Second whistleblower emerges in Trump impeachment inquiry, lawyer says

By Laura King

Los Angeles Times

WASHINGTON, D.C. — A second whistleblower has come forward in the fast-developing impeachment inquiry against President Trump, his lawyer said Sunday.

The attorney, Mark Zaid, said the individual — like the original whistleblower whose complaint jump-started the impeachment inquiry last month — comes from within the intelligence community and has been in contact with the intelligence inspector general, the reporting path set out by federal law for whistleblowers.

Unlike the original whistleblower, who reported information told by others, this one has firsthand knowledge of Trump’s dealings with Ukraine, Zaid said.

Zaid, writing on Twitter, confirmed a report by ABC News that the second whistleblower was being represented by a legal team that included him. “They also made a protected disclosure under the law and cannot be retaliated against,” he tweeted.

The impeachment inquiry was triggered by the original whistleblower complaint, which centered on a July phone call in which the president urged Ukraine’s President Volodymyr Zelensky to open an investigation into former Vice President Joe Biden and his son Hunter and to look into a discredited conspiracy theory about Ukraine’s role in the 2016 election.

Biden, a front-runner for the 2020 Democratic presidential nomination, has vehemently denied any wrongdoing, and no evidence has emerged.

The existence of the second whistleblower could galvanize what so far has been a very small contingent of Senate Republicans, led by Utah Republican Mitt Romney, who have expressed concern that the president’s actions —soliciting the help of a foreign government to target a political rival —might have constituted an abuse of power and a threat to national security.

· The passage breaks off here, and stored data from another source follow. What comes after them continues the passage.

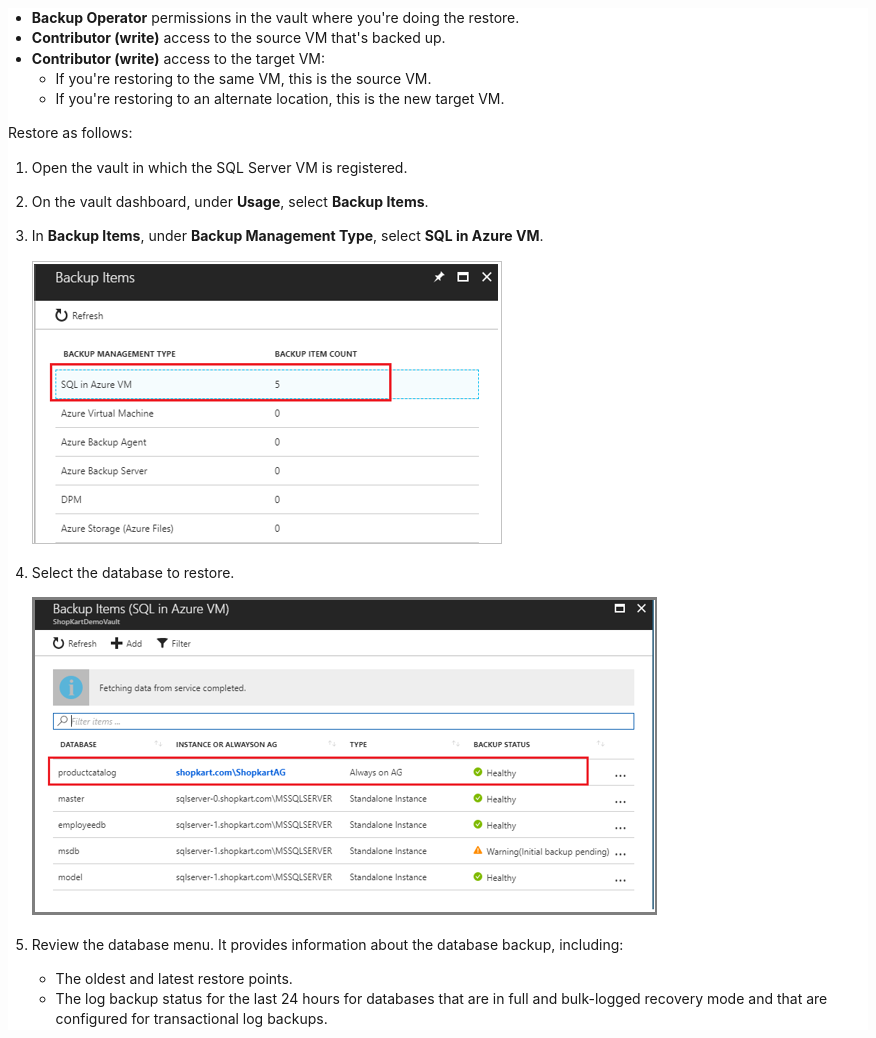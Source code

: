 - **Backup Operator** permissions in the vault where you're doing the restore.
- **Contributor (write)** access to the source VM that's backed up.
- **Contributor (write)** access to the target VM:
  - If you're restoring to the same VM, this is the source VM.
  - If you're restoring to an alternate location, this is the new target VM.

Restore as follows:

1. Open the vault in which the SQL Server VM is registered.
2. On the vault dashboard, under **Usage**, select **Backup Items**.
3. In **Backup Items**, under **Backup Management Type**, select **SQL in Azure VM**.

    ![Select SQL in Azure VM](./media/backup-azure-sql-database/sql-restore-backup-items.png)

4. Select the database to restore.

    ![Select the database to restore](./media/backup-azure-sql-database/sql-restore-sql-in-vm.png)

5. Review the database menu. It provides information about the database backup, including:

    - The oldest and latest restore points.
    - The log backup status for the last 24 hours for databases that are in full and bulk-logged recovery mode and that are configured for transactional log backups.
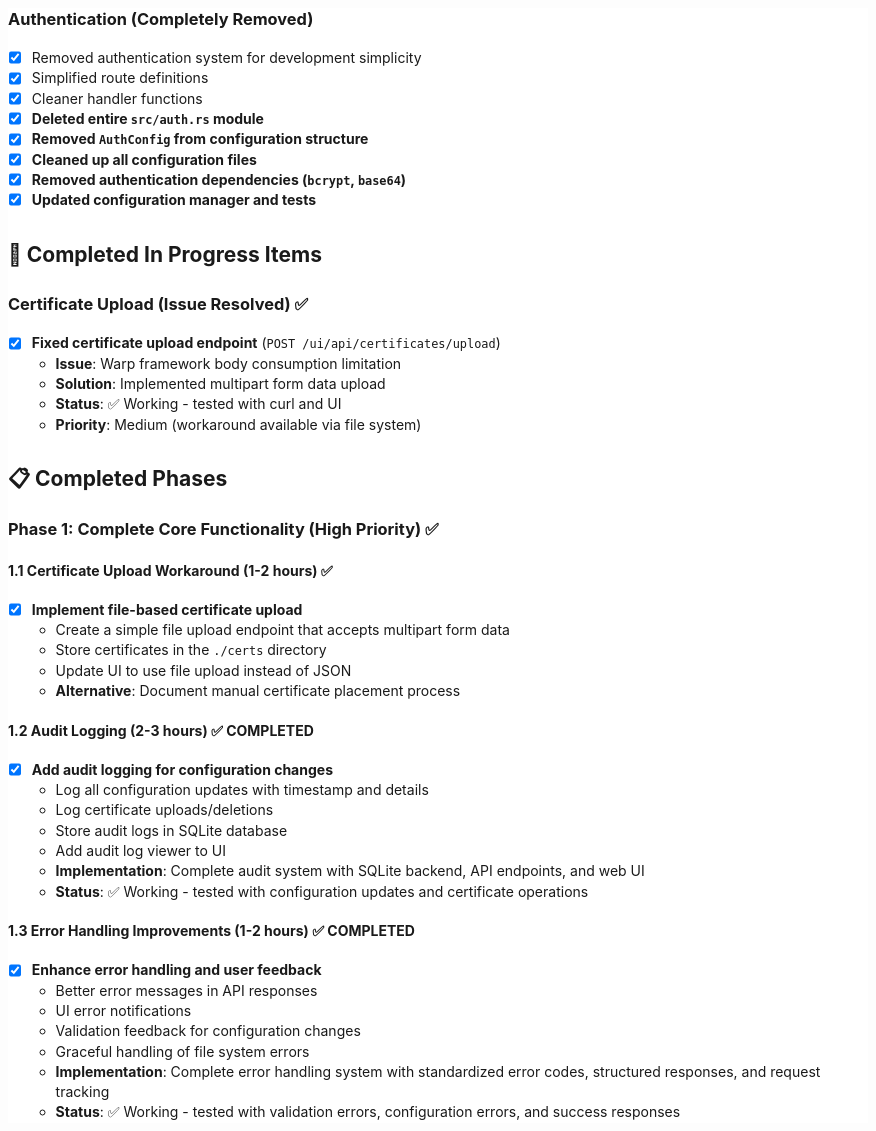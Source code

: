 ### Authentication (Completely Removed)
- [x] Removed authentication system for development simplicity
- [x] Simplified route definitions
- [x] Cleaner handler functions
- [x] **Deleted entire `src/auth.rs` module**
- [x] **Removed `AuthConfig` from configuration structure**
- [x] **Cleaned up all configuration files**
- [x] **Removed authentication dependencies (`bcrypt`, `base64`)**
- [x] **Updated configuration manager and tests**

## 🔄 **Completed In Progress Items**

### Certificate Upload (Issue Resolved) ✅
- [x] **Fixed certificate upload endpoint** (`POST /ui/api/certificates/upload`)
  - **Issue**: Warp framework body consumption limitation
  - **Solution**: Implemented multipart form data upload
  - **Status**: ✅ Working - tested with curl and UI
  - **Priority**: Medium (workaround available via file system)

## 📋 **Completed Phases**

### Phase 1: Complete Core Functionality (High Priority) ✅

#### 1.1 Certificate Upload Workaround (1-2 hours) ✅
- [x] **Implement file-based certificate upload**
  - Create a simple file upload endpoint that accepts multipart form data
  - Store certificates in the `./certs` directory
  - Update UI to use file upload instead of JSON
  - **Alternative**: Document manual certificate placement process

#### 1.2 Audit Logging (2-3 hours) ✅ COMPLETED
- [x] **Add audit logging for configuration changes**
  - Log all configuration updates with timestamp and details
  - Log certificate uploads/deletions
  - Store audit logs in SQLite database
  - Add audit log viewer to UI
  - **Implementation**: Complete audit system with SQLite backend, API endpoints, and web UI
  - **Status**: ✅ Working - tested with configuration updates and certificate operations

#### 1.3 Error Handling Improvements (1-2 hours) ✅ COMPLETED
- [x] **Enhance error handling and user feedback**
  - Better error messages in API responses
  - UI error notifications
  - Validation feedback for configuration changes
  - Graceful handling of file system errors
  - **Implementation**: Complete error handling system with standardized error codes, structured responses, and request tracking
  - **Status**: ✅ Working - tested with validation errors, configuration errors, and success responses
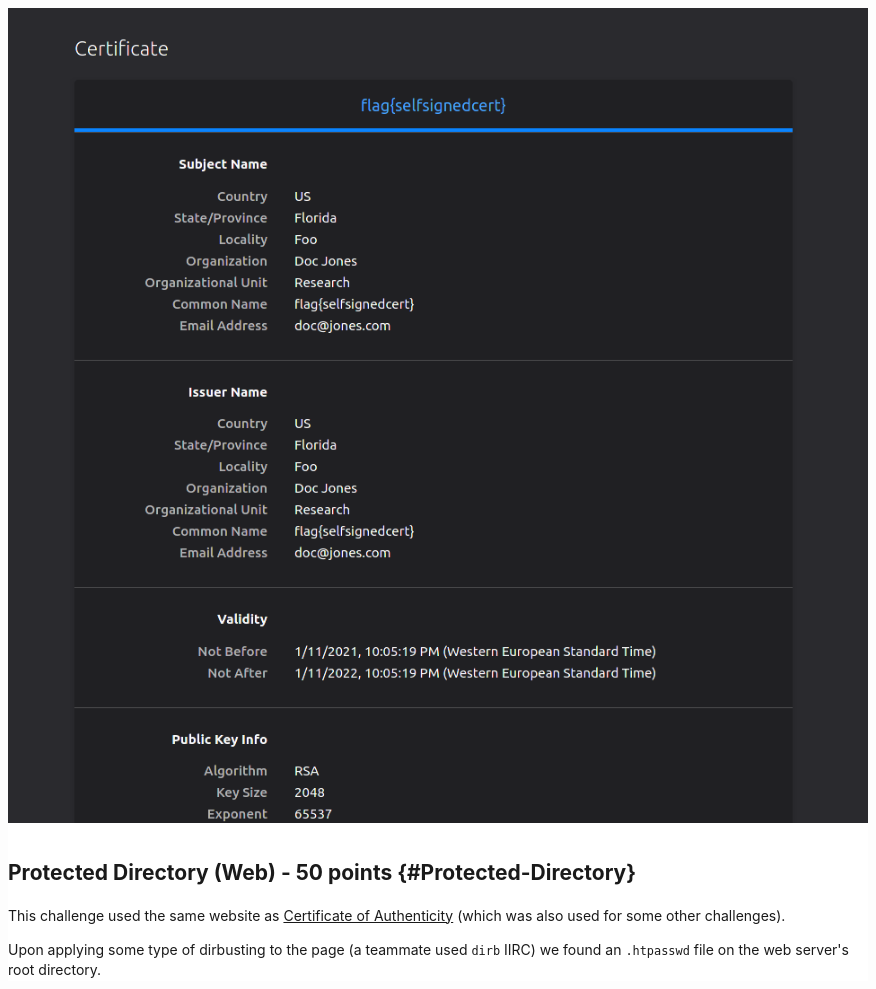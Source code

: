 ![Getting the flag for Certificate of Authenticity using Firefox](./images/tenable-ctf-2021/certificate-of-authenticity.png)

## Protected Directory (Web) - 50 points {#Protected-Directory}

This challenge used the same website as [Certificate of Authenticity](#Certificate-of-Authenticity) (which was also used for some other challenges).

Upon applying some type of dirbusting to the page (a teammate used `dirb` IIRC) we found an `.htpasswd` file on the web server's root directory.
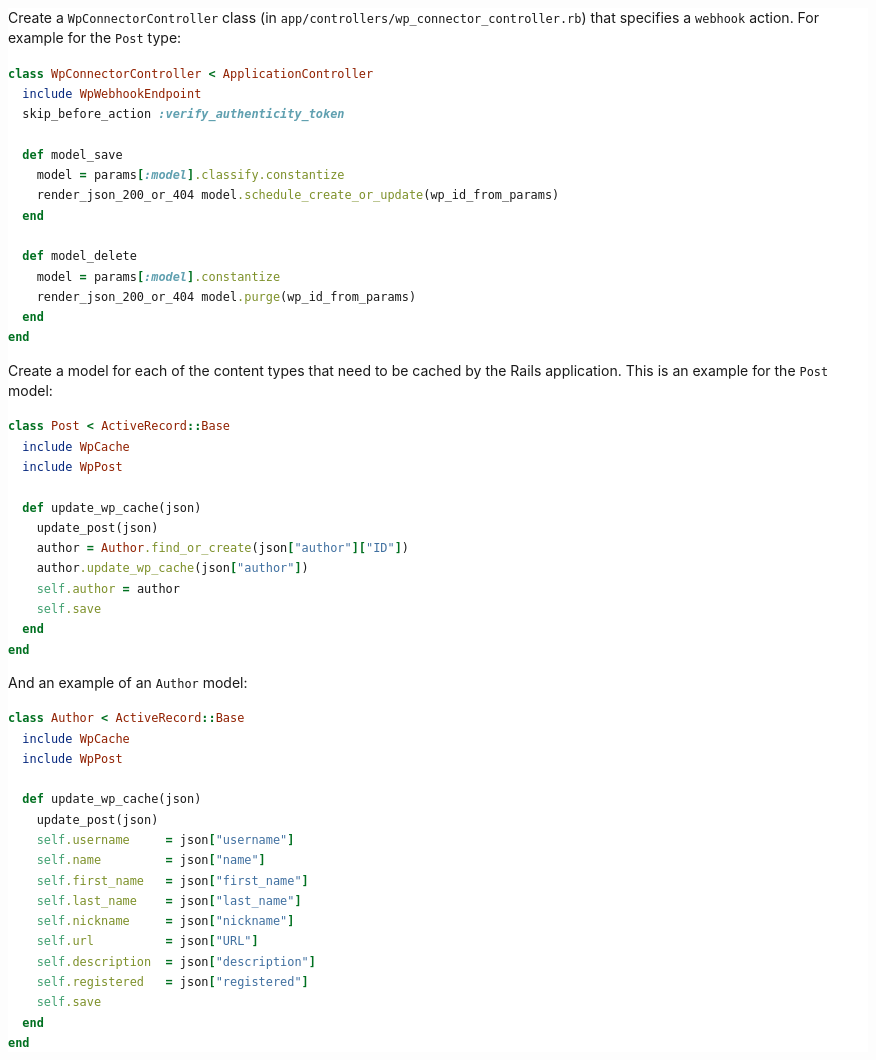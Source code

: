 Create a `WpConnectorController` class (in `app/controllers/wp_connector_controller.rb`) that specifies a `webhook` action. For example for the `Post` type:

```ruby
class WpConnectorController < ApplicationController
  include WpWebhookEndpoint
  skip_before_action :verify_authenticity_token

  def model_save
    model = params[:model].classify.constantize
    render_json_200_or_404 model.schedule_create_or_update(wp_id_from_params)
  end

  def model_delete
    model = params[:model].constantize
    render_json_200_or_404 model.purge(wp_id_from_params)
  end
end
```

Create a model for each of the content types that need to be cached by the Rails application.
This is an example for the `Post` model:

```ruby
class Post < ActiveRecord::Base
  include WpCache
  include WpPost

  def update_wp_cache(json)
    update_post(json)
    author = Author.find_or_create(json["author"]["ID"])
    author.update_wp_cache(json["author"])
    self.author = author
    self.save
  end
end
```

And an example of an `Author` model:

```ruby
class Author < ActiveRecord::Base
  include WpCache
  include WpPost

  def update_wp_cache(json)
    update_post(json)
    self.username     = json["username"]
    self.name         = json["name"]
    self.first_name   = json["first_name"]
    self.last_name    = json["last_name"]
    self.nickname     = json["nickname"]
    self.url          = json["URL"]
    self.description  = json["description"]
    self.registered   = json["registered"]
    self.save
  end
end
```
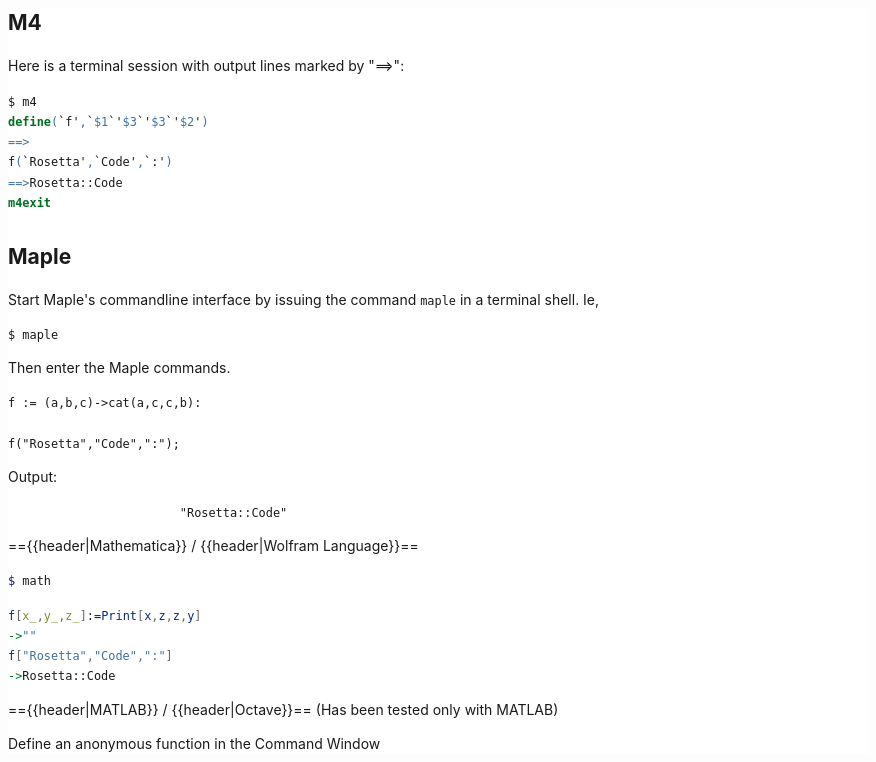 
## M4

Here is a terminal session with output lines marked by "==>":

```M4
$ m4
define(`f',`$1`'$3`'$3`'$2')
==>
f(`Rosetta',`Code',`:')
==>Rosetta::Code
m4exit
```




## Maple

Start Maple's commandline interface by issuing the command <code>maple</code> in a terminal shell. Ie,

```txt
$ maple
```

Then enter the Maple commands.

```Maple
f := (a,b,c)->cat(a,c,c,b):

f("Rosetta","Code",":");
```

Output:

```txt
                        "Rosetta::Code"
```


=={{header|Mathematica}} / {{header|Wolfram Language}}==

```Mathematica
$ math
```


```Mathematica
f[x_,y_,z_]:=Print[x,z,z,y]
->""
f["Rosetta","Code",":"]
->Rosetta::Code
```


=={{header|MATLAB}} / {{header|Octave}}==
(Has been tested only with MATLAB)

Define an anonymous function in the Command Window
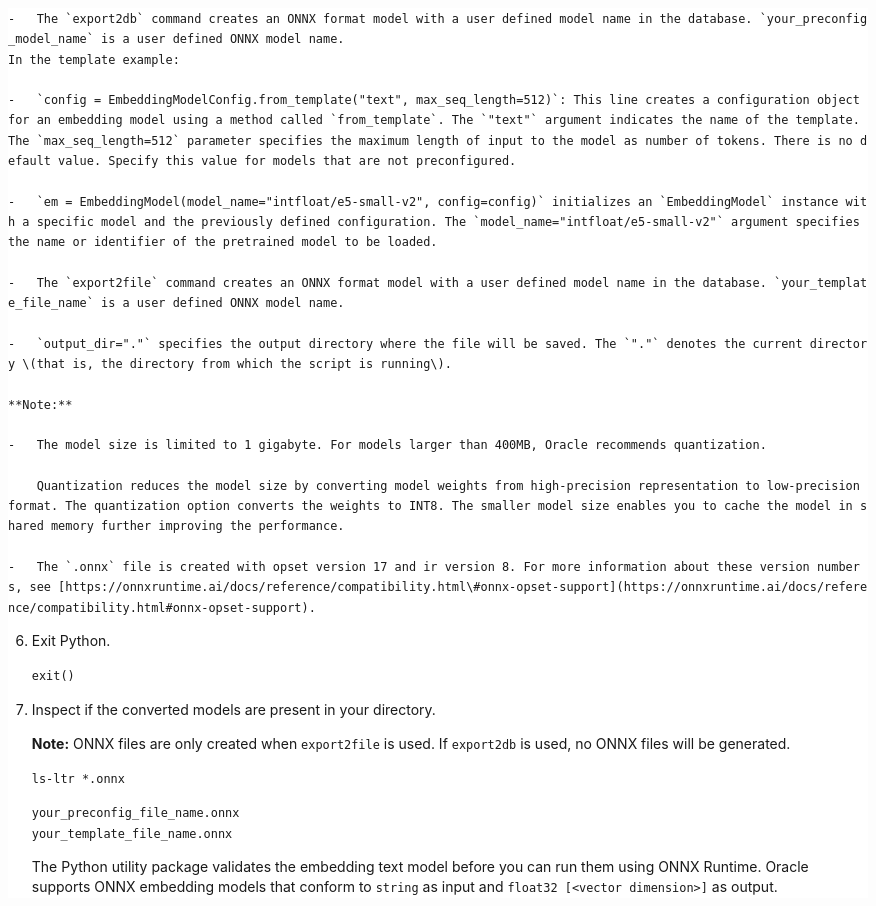     -   The `export2db` command creates an ONNX format model with a user defined model name in the database. `your_preconfig_model_name` is a user defined ONNX model name.
    In the template example:

    -   `config = EmbeddingModelConfig.from_template("text", max_seq_length=512)`: This line creates a configuration object for an embedding model using a method called `from_template`. The `"text"` argument indicates the name of the template. The `max_seq_length=512` parameter specifies the maximum length of input to the model as number of tokens. There is no default value. Specify this value for models that are not preconfigured.

    -   `em = EmbeddingModel(model_name="intfloat/e5-small-v2", config=config)` initializes an `EmbeddingModel` instance with a specific model and the previously defined configuration. The `model_name="intfloat/e5-small-v2"` argument specifies the name or identifier of the pretrained model to be loaded.

    -   The `export2file` command creates an ONNX format model with a user defined model name in the database. `your_template_file_name` is a user defined ONNX model name.

    -   `output_dir="."` specifies the output directory where the file will be saved. The `"."` denotes the current directory \(that is, the directory from which the script is running\).

    **Note:**

    -   The model size is limited to 1 gigabyte. For models larger than 400MB, Oracle recommends quantization.

        Quantization reduces the model size by converting model weights from high-precision representation to low-precision format. The quantization option converts the weights to INT8. The smaller model size enables you to cache the model in shared memory further improving the performance.

    -   The `.onnx` file is created with opset version 17 and ir version 8. For more information about these version numbers, see [https://onnxruntime.ai/docs/reference/compatibility.html\#onnx-opset-support](https://onnxruntime.ai/docs/reference/compatibility.html#onnx-opset-support).

6.  Exit Python.

    ```
    exit()
    ```

7.  Inspect if the converted models are present in your directory.

    **Note:** ONNX files are only created when `export2file` is used. If `export2db` is used, no ONNX files will be generated.

    ```
    ls-ltr *.onnx
    ```

    ```nocopybutton
    your_preconfig_file_name.onnx
    your_template_file_name.onnx
    ```

    The Python utility package validates the embedding text model before you can run them using ONNX Runtime. Oracle supports ONNX embedding models that conform to `string` as input and `float32 [<vector dimension>]` as output.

Trump has furiously denounced the original whistleblower, congressional Democrats spearheading the inquiry and Romney, while seeming at the same time to implicate others in his own inner circle. On Sunday morning, he sent out back-to-back tweets saying that “the great Scam is being revealed!” and the “Do Nothing Democrats are being exposed!”

Appearing Sunday on ABC’s “This Week,” the chair of the Democratic caucus, Rep. Hakeem Jeffries of New York, said the inquiry was gathering momentum.

“We think there’s growing support for the impeachment inquiry that exists, across party lines,” said Jeffries. Trump, he said, “betrayed his oath of office. He’s engaged in serious wrongdoing.”